I was recently using the MCF51AC256 which hit me with the same unexpected problem, no division instruction.

The GNU C compiler supplies its own arithmetic and can handle that if you specify the

"-hwdiv" parameter for the call in your BAT file.

 

set GENFLAGS=-m5200 -mno-mac -mno-hwdiv -w -O0 -Wa,-a=C:\PROJ\GNUBOA~1\main.lst

 

here's an excerpt from the MCF51AC256 reference manual:

7.3.3.14 Reset Exception

Asserting the reset input signal (RESET) to the processor causes a reset exception. The reset exception has

the highest priority of any exception; it provides for system initialization and recovery from catastrophic

failure. Reset also aborts any processing in progress when the reset input is recognized. Processing cannot

be recovered.

The reset exception places the processor in the supervisor mode by setting the SR[S] bit and disables

tracing by clearing the SR[T] bit. This exception also clears the SR[M] bit and sets the processor’s SR[I]

bit to the highest level (level 7, 0b111). Next, the VBR is initialized to zero (0x0000_0000). The control

registers specifying the operation of any memories (e.g., cache and/or RAM modules) connected directly

to the processor are disabled.

NOTE

Other implementation-specific registers are also affected. Refer to each

module in this reference manual for details on these registers.
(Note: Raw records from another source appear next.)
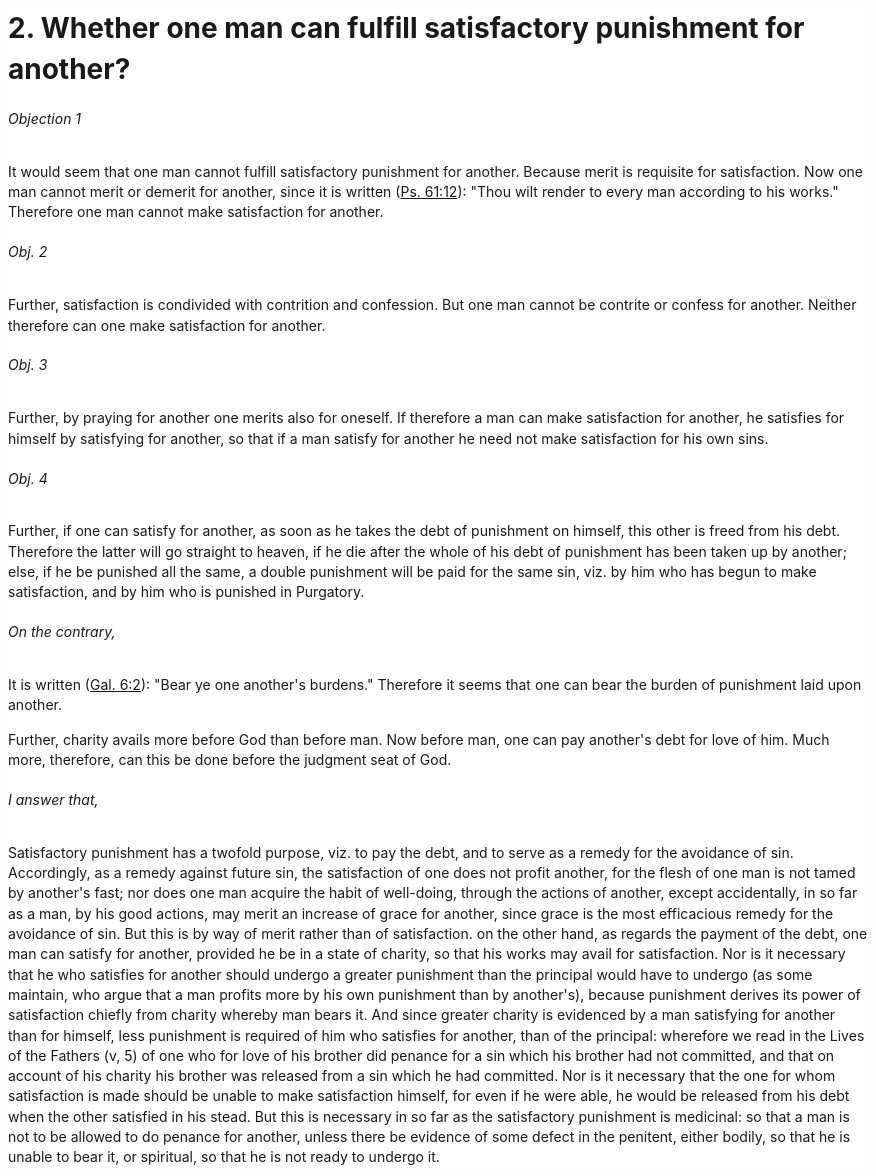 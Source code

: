 
# 2. Whether one man can fulfill satisfactory punishment for another? 

###### Objection 1
It would seem that one man cannot fulfill satisfactory punishment for another. Because merit is requisite for satisfaction. Now one man cannot merit or demerit for another, since it is written ([Ps. 61:12](http://bible.gospelcom.net/bible?Ps++61:12)): "Thou wilt render to every man according to his works." Therefore one man cannot make satisfaction for another.  

###### Obj. 2
Further, satisfaction is condivided with contrition and confession. But one man cannot be contrite or confess for another. Neither therefore can one make satisfaction for another.  

###### Obj. 3
Further, by praying for another one merits also for oneself. If therefore a man can make satisfaction for another, he satisfies for himself by satisfying for another, so that if a man satisfy for another he need not make satisfaction for his own sins.  

###### Obj. 4
Further, if one can satisfy for another, as soon as he takes the debt of punishment on himself, this other is freed from his debt. Therefore the latter will go straight to heaven, if he die after the whole of his debt of punishment has been taken up by another; else, if he be punished all the same, a double punishment will be paid for the same sin, viz. by him who has begun to make satisfaction, and by him who is punished in Purgatory.  

###### On the contrary,
It is written ([Gal. 6:2](http://bible.gospelcom.net/bible?Gal++6:2)): "Bear ye one another's burdens." Therefore it seems that one can bear the burden of punishment laid upon another.  

Further, charity avails more before God than before man. Now before man, one can pay another's debt for love of him. Much more, therefore, can this be done before the judgment seat of God.  

###### I answer that,
Satisfactory punishment has a twofold purpose, viz. to pay the debt, and to serve as a remedy for the avoidance of sin. Accordingly, as a remedy against future sin, the satisfaction of one does not profit another, for the flesh of one man is not tamed by another's fast; nor does one man acquire the habit of well-doing, through the actions of another, except accidentally, in so far as a man, by his good actions, may merit an increase of grace for another, since grace is the most efficacious remedy for the avoidance of sin. But this is by way of merit rather than of satisfaction. on the other hand, as regards the payment of the debt, one man can satisfy for another, provided he be in a state of charity, so that his works may avail for satisfaction. Nor is it necessary that he who satisfies for another should undergo a greater punishment than the principal would have to undergo (as some maintain, who argue that a man profits more by his own punishment than by another's), because punishment derives its power of satisfaction chiefly from charity whereby man bears it. And since greater charity is evidenced by a man satisfying for another than for himself, less punishment is required of him who satisfies for another, than of the principal: wherefore we read in the Lives of the Fathers (v, 5) of one who for love of his brother did penance for a sin which his brother had not committed, and that on account of his charity his brother was released from a sin which he had committed. Nor is it necessary that the one for whom satisfaction is made should be unable to make satisfaction himself, for even if he were able, he would be released from his debt when the other satisfied in his stead. But this is necessary in so far as the satisfactory punishment is medicinal: so that a man is not to be allowed to do penance for another, unless there be evidence of some defect in the penitent, either bodily, so that he is unable to bear it, or spiritual, so that he is not ready to undergo it.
After the processor is granted the bus, it performs two longword read-bus cycles. The first longword at

address 0x(00)00_0000 is loaded into the supervisor stack pointer and the second longword at address

0x(00)00_0004 is loaded into the program counter. After the initial instruction is fetched from memory,

program execution begins at the address in the PC. If an access error or address error occurs before the first

instruction is executed, the processor enters the fault-on-fault state.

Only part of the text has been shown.